* **What the exercise asks**:
Pull every line with "built" from the entries below.

* **Records drawn from a dataset**:

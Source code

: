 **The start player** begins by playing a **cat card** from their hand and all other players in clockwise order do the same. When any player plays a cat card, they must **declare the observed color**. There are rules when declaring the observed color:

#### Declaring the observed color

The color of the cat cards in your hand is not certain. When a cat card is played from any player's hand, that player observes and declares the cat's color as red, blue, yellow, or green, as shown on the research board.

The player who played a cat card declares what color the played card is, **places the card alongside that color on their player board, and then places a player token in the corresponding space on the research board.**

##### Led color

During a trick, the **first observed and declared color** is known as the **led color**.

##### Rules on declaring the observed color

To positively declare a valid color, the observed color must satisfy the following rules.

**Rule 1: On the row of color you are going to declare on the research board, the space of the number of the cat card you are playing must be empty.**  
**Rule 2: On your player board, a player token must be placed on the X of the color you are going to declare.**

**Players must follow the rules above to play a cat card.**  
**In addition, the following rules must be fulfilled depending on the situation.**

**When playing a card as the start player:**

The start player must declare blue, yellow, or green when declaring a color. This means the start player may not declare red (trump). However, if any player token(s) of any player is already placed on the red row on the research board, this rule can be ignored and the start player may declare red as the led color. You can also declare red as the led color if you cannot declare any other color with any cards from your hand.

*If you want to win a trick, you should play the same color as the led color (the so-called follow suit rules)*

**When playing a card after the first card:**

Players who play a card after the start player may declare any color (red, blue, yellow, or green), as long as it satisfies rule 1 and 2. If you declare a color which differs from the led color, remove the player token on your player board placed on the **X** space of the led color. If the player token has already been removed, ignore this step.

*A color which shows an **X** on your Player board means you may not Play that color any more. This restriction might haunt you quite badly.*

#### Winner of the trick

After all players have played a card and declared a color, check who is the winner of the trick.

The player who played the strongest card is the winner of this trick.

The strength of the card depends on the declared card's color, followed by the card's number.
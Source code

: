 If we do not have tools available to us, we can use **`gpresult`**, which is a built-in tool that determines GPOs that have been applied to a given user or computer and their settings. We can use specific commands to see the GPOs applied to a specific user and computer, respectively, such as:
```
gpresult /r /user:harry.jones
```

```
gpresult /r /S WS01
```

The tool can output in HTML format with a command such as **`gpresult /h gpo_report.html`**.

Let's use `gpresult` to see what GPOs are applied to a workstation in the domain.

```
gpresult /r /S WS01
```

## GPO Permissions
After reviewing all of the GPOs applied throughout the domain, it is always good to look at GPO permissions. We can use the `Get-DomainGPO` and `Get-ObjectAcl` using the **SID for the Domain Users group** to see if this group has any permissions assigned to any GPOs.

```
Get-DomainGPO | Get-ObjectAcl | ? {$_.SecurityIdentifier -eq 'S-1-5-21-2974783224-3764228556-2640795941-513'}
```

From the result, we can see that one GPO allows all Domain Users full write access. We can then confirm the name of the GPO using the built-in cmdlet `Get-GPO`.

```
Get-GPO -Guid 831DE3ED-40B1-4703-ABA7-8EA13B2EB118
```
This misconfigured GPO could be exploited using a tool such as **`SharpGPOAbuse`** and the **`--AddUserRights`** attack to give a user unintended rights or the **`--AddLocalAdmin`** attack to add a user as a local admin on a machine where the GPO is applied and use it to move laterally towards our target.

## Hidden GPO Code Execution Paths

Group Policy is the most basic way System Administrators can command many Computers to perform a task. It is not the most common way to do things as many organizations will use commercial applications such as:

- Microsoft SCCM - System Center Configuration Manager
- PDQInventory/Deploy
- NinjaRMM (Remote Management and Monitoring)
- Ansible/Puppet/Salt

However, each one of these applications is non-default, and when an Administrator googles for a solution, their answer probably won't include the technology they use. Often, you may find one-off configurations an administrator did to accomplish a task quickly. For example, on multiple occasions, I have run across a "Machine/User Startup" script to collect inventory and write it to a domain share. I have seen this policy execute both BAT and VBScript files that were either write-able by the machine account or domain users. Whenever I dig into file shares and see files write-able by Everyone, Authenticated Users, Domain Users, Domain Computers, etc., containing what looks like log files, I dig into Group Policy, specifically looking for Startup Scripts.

* **Answer to this problem**:
: If we do not have tools available to us, we can use **`gpresult`**, which is a built-in tool that determines GPOs that have been applied to a given user or computer and their settings. We can use specific commands to see the GPOs applied to a specific user and computer, respectively, such as:
From the result, we can see that one GPO allows all Domain Users full write access. We can then confirm the name of the GPO using the built-in cmdlet `Get-GPO`.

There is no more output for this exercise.